[asterisk-dev] Pain Points For Large Scale Instance Provisioning

Wed Oct 21 03:35:29 CDT 2020

Hi,

On 2020/10/20 23:32, Michael Cargile wrote:

> Towards the end of DevCon, Matt asked if there were any pain points
> for provisioning large numbers of Asterisk instances and I mentioned I
> would talk to my colleague who handles such things. He provided this
> list:
>
> * Sanity checks within Asterisk at start up and module reload. this
> include:
>      -- Asterisk making sure it has the proper file permission for all
> directories that it is configured to write / read to

If this is implemented, this would need to be configurable.  We had a
check in our init script on Gentoo.  This was switched off.  Most
deploys was not an issue ... but I think the record we clocked was ~6
hours startup time just checking /var/spool/asterisk and sub paths. 
Yes, the script could have been improved to not check recursively and
not descend into sub folders for recordings ...

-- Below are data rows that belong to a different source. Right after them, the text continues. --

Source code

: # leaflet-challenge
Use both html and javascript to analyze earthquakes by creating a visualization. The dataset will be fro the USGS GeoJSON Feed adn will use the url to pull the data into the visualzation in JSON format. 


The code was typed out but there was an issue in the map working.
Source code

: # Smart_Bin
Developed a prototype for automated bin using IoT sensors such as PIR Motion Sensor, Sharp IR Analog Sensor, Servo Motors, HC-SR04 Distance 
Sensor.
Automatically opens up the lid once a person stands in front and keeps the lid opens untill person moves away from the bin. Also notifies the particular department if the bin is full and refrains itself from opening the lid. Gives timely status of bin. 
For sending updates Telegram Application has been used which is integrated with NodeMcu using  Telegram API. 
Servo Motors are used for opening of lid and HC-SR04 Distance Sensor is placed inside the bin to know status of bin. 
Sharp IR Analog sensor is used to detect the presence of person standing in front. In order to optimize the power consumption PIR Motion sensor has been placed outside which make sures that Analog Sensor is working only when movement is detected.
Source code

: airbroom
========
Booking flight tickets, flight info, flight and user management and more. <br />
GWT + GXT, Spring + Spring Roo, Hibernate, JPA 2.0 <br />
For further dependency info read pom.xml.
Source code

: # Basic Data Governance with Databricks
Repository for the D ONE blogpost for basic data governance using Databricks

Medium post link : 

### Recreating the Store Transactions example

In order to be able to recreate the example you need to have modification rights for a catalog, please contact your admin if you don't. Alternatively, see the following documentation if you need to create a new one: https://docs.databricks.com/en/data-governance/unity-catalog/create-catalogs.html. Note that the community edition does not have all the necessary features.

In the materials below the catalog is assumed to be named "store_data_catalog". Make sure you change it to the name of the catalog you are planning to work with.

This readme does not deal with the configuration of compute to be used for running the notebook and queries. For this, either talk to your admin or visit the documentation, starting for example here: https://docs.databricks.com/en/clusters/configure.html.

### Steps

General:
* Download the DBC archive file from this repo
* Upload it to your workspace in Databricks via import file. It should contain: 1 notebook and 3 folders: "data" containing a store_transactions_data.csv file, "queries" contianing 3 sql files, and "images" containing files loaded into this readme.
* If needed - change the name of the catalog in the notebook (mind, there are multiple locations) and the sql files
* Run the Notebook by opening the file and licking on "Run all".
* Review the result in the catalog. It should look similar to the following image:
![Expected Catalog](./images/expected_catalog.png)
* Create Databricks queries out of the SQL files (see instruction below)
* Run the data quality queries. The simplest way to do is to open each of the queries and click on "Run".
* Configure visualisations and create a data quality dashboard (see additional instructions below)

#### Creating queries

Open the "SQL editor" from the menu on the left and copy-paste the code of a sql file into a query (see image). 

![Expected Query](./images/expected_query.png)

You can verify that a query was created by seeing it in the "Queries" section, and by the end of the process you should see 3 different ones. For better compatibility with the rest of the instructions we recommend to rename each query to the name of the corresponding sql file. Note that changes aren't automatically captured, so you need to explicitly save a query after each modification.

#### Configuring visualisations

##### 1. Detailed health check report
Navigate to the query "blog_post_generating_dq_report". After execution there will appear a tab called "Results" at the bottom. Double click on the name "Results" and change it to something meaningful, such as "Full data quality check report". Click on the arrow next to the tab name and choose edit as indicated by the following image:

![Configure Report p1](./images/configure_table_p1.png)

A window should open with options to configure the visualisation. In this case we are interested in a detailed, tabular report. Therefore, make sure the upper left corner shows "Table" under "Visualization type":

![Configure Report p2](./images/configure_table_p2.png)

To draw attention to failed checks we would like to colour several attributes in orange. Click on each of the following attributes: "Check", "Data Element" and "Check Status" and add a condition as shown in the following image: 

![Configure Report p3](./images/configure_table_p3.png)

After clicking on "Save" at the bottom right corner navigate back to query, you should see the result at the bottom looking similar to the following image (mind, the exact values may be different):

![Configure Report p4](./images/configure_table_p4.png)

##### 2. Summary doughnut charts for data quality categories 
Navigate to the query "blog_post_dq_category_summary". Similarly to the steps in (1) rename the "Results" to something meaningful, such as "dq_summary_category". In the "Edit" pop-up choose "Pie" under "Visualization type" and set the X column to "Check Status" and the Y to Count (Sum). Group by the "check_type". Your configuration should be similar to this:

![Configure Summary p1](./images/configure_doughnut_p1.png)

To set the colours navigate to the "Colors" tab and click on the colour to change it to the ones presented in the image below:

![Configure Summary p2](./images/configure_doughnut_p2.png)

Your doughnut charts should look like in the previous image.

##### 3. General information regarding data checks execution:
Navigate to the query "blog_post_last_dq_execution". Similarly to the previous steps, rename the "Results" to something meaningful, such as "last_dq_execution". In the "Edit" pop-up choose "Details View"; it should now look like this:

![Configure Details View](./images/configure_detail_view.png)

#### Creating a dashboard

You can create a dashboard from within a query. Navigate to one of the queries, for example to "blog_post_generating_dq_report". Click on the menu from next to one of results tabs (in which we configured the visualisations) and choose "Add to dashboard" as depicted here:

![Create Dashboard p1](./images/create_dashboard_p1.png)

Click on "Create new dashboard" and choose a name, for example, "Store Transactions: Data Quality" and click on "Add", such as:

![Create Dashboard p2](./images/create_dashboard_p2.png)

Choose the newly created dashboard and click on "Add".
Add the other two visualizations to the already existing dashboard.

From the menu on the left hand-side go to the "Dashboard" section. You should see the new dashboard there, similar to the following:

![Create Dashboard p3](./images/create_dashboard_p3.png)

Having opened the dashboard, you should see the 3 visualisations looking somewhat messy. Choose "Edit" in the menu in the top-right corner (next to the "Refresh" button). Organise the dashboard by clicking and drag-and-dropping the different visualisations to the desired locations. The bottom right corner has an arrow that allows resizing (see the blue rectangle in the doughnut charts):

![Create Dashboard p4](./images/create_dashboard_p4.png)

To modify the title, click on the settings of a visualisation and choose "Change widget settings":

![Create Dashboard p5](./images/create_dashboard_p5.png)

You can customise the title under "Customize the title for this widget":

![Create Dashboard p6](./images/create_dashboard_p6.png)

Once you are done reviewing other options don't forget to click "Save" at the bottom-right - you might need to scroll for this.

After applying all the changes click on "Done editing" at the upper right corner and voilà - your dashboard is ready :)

Still, very good and valid suggestion.

>      -- verification that things like audio files called from
> Background / Playback are actually there
>   If these checks fail throw an error at start up / reload rather than
> when something is attempted to be accessed so these problems can be
> addressed sooner

Some of these names are determined dynamically, especially when multiple
formats are involved.  One thing that would be nice is at least a syntax
validation, eg, missing or extraneous brackets and the like.  For
example ... Set(foo=${bar) <-- obviously invalid, missing }.  Nice to
have in my opinion though.

>
> * asterisk.conf directory variables for things like audio files are
> not always honored requiring symlinks as a work around (though this
> might be the OpenSuSE build of Asterisk causing issues)

Never encountered this.  And we make heavy use of this (eg, running
multiple, generally < 100, instances on the same physical and using
astspooldir => /var/spool/asterisk.uls).  If this was not being honoured
we'd have issues that we'd only be able to describe as insane critical.

>
> * Reliable module reloading without core restarts
>      Example: Client lets their SSL certificate lapse on an Asterisk
> server and they only figure this out when their
>      agents attempting to log in using WebRTC clients. They have
> dozens or even hundreds of customer calls in queue,
>      but their agents cannot login. On Asterisk 13 we cannot fix the
> SSL certs without a full restart of Asterisk
>      which drops these calls. A reload of the http module does not fix
> this.

Sean mentioned this fixed, looking at the diff, http module reload will
now be adequate.  And PJSIP from what I can tell don't suffer this
issue.  chan_sip loads certificates at accept() time.

Trying to confirm chan_sip I did find that the setting of sip_reloading
= FALSE happens in an odd place ... will check that out a bit later.

And then I'd like to also add:

* reduction of idle-instance CPU usage (which seems to be running @
~0.7% of a core generally when asterisk is doing "nothing" - obviously
variable based on CPU clock speed).  Not a major problem when running
one or two instances, but does create an artificial upper limit, and
there are measurable power implications when running hundreds of
instances in the same rack.

Kind Regards,
Jaco

>
>